Robin Washington, Michelle Stein-Evers (black dress) and Yonah Hall (white dress) share a moment at the “Bridges and Boundaries: African Americans and American Jews” conference at the California Afro-American Museum in 1993. In a break from the conference, Stein-Evers and Washington met with Kwanzaa creator Maulana Karenga, who offered advice on their plans to start the Alliance of Black Jews.

Robin Washington, Michelle Stein-Evers (black dress) and Yonah Hall (white dress) share a moment at the “Bridges and Boundaries: African Americans and American Jews” conference at the California Afro-American Museum in 1993. In a break from the conference, Stein-Evers and Washington met with Kwanzaa creator Maulana Karenga, who offered advice on their plans to start the Alliance of Black Jews. Courtesy of Robin Washington

But I remember the encounter, particularly the Egyptian columns (or maybe they were Nubian?), exchanging pleasantries and most of all being treated with respect — and not being told we were crazy. Stein-Evers put that in context, with a reminder that there were very vocal white Jews and Black non-Jews calling us imposters.

Karenga, though, offered unqualified support. “I remember him giving advice on how to organize the group so that we wouldn’t get into trouble. Get lawyers and stuff, so that nobody could come after you for not having your act together.”

We followed some of that advice, but not all of it, and indeed the Alliance stopped meeting after a few years. But it spawned numerous subsequent organizations of Jews of Color, reshaping the perception of American and world Jewry.

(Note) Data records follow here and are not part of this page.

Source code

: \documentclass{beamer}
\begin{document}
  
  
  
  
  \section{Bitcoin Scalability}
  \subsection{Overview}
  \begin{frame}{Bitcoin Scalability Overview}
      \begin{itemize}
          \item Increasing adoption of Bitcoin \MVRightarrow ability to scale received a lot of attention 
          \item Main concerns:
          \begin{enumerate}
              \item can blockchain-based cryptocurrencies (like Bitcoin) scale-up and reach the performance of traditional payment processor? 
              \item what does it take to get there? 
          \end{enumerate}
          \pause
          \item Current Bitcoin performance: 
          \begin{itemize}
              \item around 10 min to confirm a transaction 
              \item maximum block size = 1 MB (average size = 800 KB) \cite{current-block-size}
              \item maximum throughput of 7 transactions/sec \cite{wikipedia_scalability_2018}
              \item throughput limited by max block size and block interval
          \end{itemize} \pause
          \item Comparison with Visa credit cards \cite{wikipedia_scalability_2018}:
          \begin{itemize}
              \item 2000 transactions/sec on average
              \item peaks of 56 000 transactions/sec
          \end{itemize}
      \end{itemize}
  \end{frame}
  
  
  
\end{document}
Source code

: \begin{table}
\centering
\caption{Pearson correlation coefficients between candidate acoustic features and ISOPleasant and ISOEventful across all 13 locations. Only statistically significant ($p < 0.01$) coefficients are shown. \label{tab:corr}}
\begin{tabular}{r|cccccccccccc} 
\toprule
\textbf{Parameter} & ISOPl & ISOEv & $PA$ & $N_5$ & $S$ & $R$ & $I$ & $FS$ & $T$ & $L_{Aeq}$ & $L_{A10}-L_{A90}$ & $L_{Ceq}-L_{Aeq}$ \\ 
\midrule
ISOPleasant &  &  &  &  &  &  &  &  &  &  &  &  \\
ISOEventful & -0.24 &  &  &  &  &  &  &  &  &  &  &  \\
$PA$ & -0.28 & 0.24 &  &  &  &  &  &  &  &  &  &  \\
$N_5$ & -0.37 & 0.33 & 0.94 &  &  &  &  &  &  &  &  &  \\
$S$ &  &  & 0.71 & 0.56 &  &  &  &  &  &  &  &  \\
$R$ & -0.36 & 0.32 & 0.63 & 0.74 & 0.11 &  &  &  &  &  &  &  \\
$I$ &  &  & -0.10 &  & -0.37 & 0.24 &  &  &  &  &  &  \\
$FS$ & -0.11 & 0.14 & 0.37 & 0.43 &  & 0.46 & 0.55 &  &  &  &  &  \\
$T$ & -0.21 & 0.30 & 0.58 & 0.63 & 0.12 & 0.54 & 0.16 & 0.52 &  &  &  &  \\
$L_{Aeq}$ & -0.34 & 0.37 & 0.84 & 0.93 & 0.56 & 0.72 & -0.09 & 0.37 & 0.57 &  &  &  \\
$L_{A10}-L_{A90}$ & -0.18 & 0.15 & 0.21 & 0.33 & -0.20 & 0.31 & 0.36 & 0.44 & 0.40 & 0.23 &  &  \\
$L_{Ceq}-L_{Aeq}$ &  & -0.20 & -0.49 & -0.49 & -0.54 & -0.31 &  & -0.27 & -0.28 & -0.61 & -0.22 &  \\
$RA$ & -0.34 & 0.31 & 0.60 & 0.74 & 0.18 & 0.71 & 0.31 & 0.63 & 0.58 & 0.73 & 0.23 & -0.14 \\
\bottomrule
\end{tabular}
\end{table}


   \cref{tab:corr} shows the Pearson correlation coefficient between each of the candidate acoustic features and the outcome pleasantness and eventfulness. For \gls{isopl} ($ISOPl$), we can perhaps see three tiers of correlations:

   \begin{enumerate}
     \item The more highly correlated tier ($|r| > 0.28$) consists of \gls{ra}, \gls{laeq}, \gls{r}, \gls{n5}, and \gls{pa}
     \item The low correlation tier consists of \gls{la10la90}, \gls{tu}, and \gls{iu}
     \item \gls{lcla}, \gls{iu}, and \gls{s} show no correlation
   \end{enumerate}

Among them are Jews who celebrate Kwanzaa, as Karenga notes in his annual message for the holiday: “Africans of all faiths can and do celebrate Kwanzaa: Black Christians, Muslims, Hebrews, Jews, Buddhists, Bahá’í and Hindus, as well as those who follow the ancient African spiritual and ethical traditions of Maat, Ifa, Ashanti, Dogon, etc.”

Including a pair – or was it three? – of Black Jews he met personally.